## PROBLEM TO WORK ON
Having located "が成り立つため, 一様連続である. 従って, $\veps" in the records below, repeat exactly the line it is on and all subsequent lines, ending with the last.

## EXERCISE DATA
= = =
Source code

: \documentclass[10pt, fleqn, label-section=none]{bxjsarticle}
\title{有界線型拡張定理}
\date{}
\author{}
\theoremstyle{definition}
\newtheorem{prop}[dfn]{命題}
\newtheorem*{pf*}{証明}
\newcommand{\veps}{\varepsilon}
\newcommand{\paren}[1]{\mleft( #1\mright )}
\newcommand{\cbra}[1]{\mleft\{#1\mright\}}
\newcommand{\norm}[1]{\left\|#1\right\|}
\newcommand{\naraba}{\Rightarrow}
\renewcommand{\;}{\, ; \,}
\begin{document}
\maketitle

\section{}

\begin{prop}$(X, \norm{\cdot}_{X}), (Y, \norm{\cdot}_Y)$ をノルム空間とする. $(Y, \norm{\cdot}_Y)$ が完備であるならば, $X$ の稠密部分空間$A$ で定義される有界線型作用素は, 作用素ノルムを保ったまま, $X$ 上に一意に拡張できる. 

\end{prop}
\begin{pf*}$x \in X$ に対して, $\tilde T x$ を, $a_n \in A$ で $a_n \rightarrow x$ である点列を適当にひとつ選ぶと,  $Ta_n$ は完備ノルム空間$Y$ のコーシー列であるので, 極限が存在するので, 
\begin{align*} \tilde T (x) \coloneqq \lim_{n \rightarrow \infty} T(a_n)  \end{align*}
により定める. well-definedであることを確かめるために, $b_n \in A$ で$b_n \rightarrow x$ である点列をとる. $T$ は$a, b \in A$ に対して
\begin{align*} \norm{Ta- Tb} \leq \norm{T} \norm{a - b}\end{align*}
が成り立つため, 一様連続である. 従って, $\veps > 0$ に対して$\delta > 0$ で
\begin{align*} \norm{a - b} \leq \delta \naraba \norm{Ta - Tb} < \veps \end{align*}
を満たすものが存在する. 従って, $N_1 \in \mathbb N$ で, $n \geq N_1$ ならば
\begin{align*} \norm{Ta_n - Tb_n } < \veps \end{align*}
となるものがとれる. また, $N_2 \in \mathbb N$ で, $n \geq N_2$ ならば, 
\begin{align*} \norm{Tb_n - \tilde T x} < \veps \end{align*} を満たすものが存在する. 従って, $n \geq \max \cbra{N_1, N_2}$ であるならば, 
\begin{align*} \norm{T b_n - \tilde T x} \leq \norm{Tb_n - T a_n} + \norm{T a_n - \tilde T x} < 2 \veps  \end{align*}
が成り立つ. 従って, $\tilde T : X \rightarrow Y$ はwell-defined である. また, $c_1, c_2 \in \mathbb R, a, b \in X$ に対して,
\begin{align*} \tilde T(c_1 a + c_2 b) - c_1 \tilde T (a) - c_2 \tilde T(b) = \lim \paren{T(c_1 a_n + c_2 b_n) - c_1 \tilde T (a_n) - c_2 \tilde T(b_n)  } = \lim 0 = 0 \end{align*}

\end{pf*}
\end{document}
= = =
## SOLUTION FOR THIS EXERCISE
が成り立つため, 一様連続である. 従って, $\veps > 0$ に対して$\delta > 0$ で
\begin{align*} \norm{a - b} \leq \delta \naraba \norm{Ta - Tb} < \veps \end{align*}
を満たすものが存在する. 従って, $N_1 \in \mathbb N$ で, $n \geq N_1$ ならば
\begin{align*} \norm{Ta_n - Tb_n } < \veps \end{align*}
となるものがとれる. また, $N_2 \in \mathbb N$ で, $n \geq N_2$ ならば, 
\begin{align*} \norm{Tb_n - \tilde T x} < \veps \end{align*} を満たすものが存在する. 従って, $n \geq \max \cbra{N_1, N_2}$ であるならば, 
\begin{align*} \norm{T b_n - \tilde T x} \leq \norm{Tb_n - T a_n} + \norm{T a_n - \tilde T x} < 2 \veps  \end{align*}
が成り立つ. 従って, $\tilde T : X \rightarrow Y$ はwell-defined である. また, $c_1, c_2 \in \mathbb R, a, b \in X$ に対して,
\begin{align*} \tilde T(c_1 a + c_2 b) - c_1 \tilde T (a) - c_2 \tilde T(b) = \lim \paren{T(c_1 a_n + c_2 b_n) - c_1 \tilde T (a_n) - c_2 \tilde T(b_n)  } = \lim 0 = 0 \end{align*}

\end{pf*}
\end{document}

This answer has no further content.